It started as a weekly The Kansas City Enterprise on September 23, 1854, a year after the city's founding and shortly after The Public Ledger had folded. Kansas City's first Mayor William S. Gregory and future mayors Milton J. Payne and E. Milton McGee along with city fathers William Gillis, Benoist Troost, Thompson McDaniel, Robert Campbell and Kansas City's first bank and biggest store Northrup and Chick pooled $1,000 to start it.

William A. Strong was its first editor and David K. Abeel was the first publisher. It operated above a tavern at Main Street and the Missouri River in the River Market neighborhood.

In 1855, Strong enlisted another future mayor Robert T. Van Horn to take over the paper. Van Horn bought it for $250 and retained Abeel as publisher.

In 1857 it became The Western Journal of Commerce and in 1858 it became The Kansas City Daily Western Journal of Commerce.

During the lead up to the American Civil War the paper was to espouse the popular Missouri view that the status quo should not be disrupted. Missouri should remain in the Union and remain a slave state. When the war erupted Van Horn enlisted in the Union Army and the paper became staunchly Republican.

The paper was to actively encourage city fathers to invest to get the Hannibal and St. Joseph Railroad to build the first bridge across the Missouri River at Kansas City. The construction of the Hannibal Bridge in 1869 was to make Kansas City the dominant city in the region.

In 1880 William Rockhill Nelson started The Kansas City Star which would become The Journal-Post's primary competitor.

In 1896 Van Horn sold the paper to Charles S. Gleed and Hal Gaylord who renamed it The Kansas City Journal.

In 1906 Fuller Brooker founded The Kansas City Post proclaiming in its first issue:

It will be our purpose in politics to avoid participation in factional disputes and personal quarrels, and seek the general welfare of the Democratic party as a whole, and that only.

In 1909 Denver Post publisher Frederick Gilmer Bonfils and Harry Tammen bought The Post with J. Ogden Armour being the silent partner.[1] The Post with its tabloid format, red headlines and yellow journalism was to tie its star to the rise of the Tom Pendergast political machine.
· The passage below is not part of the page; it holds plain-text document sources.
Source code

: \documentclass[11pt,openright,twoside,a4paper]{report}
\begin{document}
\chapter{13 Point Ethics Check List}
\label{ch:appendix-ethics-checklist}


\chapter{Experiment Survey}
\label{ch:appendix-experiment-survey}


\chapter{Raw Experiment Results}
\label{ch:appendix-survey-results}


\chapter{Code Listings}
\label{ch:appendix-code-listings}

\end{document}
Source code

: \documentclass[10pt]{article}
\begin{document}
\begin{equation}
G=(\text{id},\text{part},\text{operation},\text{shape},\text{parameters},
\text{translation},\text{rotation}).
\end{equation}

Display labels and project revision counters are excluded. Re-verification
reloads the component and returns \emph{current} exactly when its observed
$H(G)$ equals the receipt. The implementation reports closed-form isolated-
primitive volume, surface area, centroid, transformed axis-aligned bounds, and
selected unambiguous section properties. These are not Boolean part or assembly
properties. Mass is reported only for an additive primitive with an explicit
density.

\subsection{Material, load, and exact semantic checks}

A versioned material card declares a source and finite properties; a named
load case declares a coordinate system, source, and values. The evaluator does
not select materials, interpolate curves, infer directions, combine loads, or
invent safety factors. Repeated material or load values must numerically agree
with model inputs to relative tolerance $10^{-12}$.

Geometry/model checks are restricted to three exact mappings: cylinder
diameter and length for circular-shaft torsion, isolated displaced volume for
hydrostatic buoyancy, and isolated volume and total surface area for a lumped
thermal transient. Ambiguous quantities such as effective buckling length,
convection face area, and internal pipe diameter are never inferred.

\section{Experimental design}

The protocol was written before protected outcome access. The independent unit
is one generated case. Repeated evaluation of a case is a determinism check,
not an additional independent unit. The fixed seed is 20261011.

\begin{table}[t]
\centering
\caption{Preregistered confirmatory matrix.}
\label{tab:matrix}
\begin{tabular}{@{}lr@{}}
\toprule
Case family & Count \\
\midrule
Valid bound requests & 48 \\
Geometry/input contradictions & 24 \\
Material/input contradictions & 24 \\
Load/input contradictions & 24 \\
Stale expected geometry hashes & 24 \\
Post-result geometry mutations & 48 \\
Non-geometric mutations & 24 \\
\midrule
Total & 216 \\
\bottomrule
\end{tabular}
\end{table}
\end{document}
In 1921 Walter Dickey bought The Journal. He bought The Post in 1922 and combined their operations and 22nd and Oak. Dickey poured money into the papers to compete with The Star ultimately bankrupting his own lucrative clay pipe manufacturing company. The papers combined as The Kansas City Journal-Post on October 4, 1928.

Dickey died in 1931 and his home was to become the first building at what would become the University of Missouri–Kansas City.

In 1938 with the beginning of the collapse of the Pendergast machine, the paper jetisoned The Post name and became The Kansas City Journal. Also in 1938 Journal photographer Jack Wally ran an undercover photo expose of gambling houses under Pendergast that ran in Life magazine.

The paper's last publication was on March 31, 1942. The paper's demise spelled the end of the last daily competition to The Star.